Overhead was the same silvery glare, without a patch of blue sky. No sound came from my sinister, indifferent captors. The only noise was the throbbing of the motors.
As to the time of day, or how long I had been on board, I had no idea; and what was more, I didn’t particularly care. Rather a pleasant sort of a jag, if it were not for the intense pain of lickering-up.
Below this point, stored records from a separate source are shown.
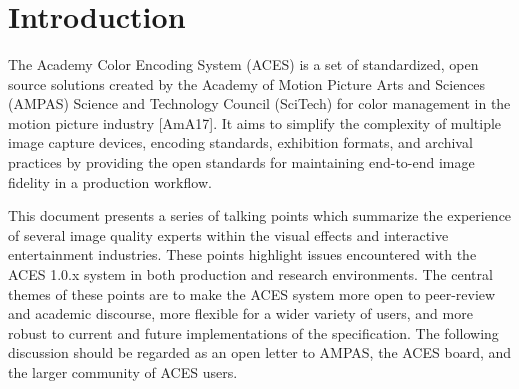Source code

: \documentclass[conference]{IEEEtran}
\begin{document}
{\IEEEauthorblockN{}\\
\\
\IEEEauthorblockN{}\\
\\
\\
\\
\IEEEauthorblockN{}\\
\\
\\
\\
}

\maketitle

\IEEEpeerreviewmaketitle

\section{Introduction}
The Academy Color Encoding System (ACES) is a set of standardized, open source solutions created by the Academy of Motion Picture Arts and Sciences (AMPAS) Science and Technology Council (SciTech) for color management in the motion picture industry [AmA17]. It aims to simplify the complexity of multiple image capture devices, encoding standards, exhibition formats, and archival practices by providing the open standards for maintaining end-to-end image fidelity in a production workflow.

This document presents a series of talking points which summarize the experience of several image quality experts within the visual effects and interactive entertainment industries. These points highlight issues encountered with the ACES 1.0.x system in both production and research environments. The central themes of these points are to make the ACES system more open to peer-review and academic discourse, more flexible for a wider variety of users, and more robust to current and future implementations of the specification. The following discussion should be regarded as an open letter to AMPAS, the ACES board, and the larger community of ACES users.
\end{document}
After a while the pleasant sensation wore off, and my throat began to feel dry. I tried to call to the ants, but of course could not, because of the paralysis; and finally desisted even the attempt, when I remembered that the ants were speechless and hence probably unable to hear.
By a coincidence, however, one of the creatures seemed to sense my needs, and brought me some water in a bowl, gently holding up my head with one of his forepaws so that I could drink. This action touched my heart, and also filled me with hope that the ants might not turn out to be such bad captors after all.
Then I fell to studying them. First of all, I noticed that each ant carried on the back of his thorax a line of peculiar white characters, somewhat like shorthand writing; and below it several rows of similar writing, only smaller in size.
The peculiar green-colored weapon, slung in a holster on the right-hand side of each ant, I had already noticed during the fight. But, apart from the white marks and the green weapons, my captors were absolutely naked; and so far as I could see they were exactly like the ordinary black ants to which I had been accustomed on earth, only of course magnified to an enormous size.
I studied the faces which the ants now occasionally turned toward me. These faces were sinister and terrifying. They recalled to my memory the fright which I had once had when, as a child, I attended an entomological movie and was suddenly confronted with a close-up of the head of some common insect.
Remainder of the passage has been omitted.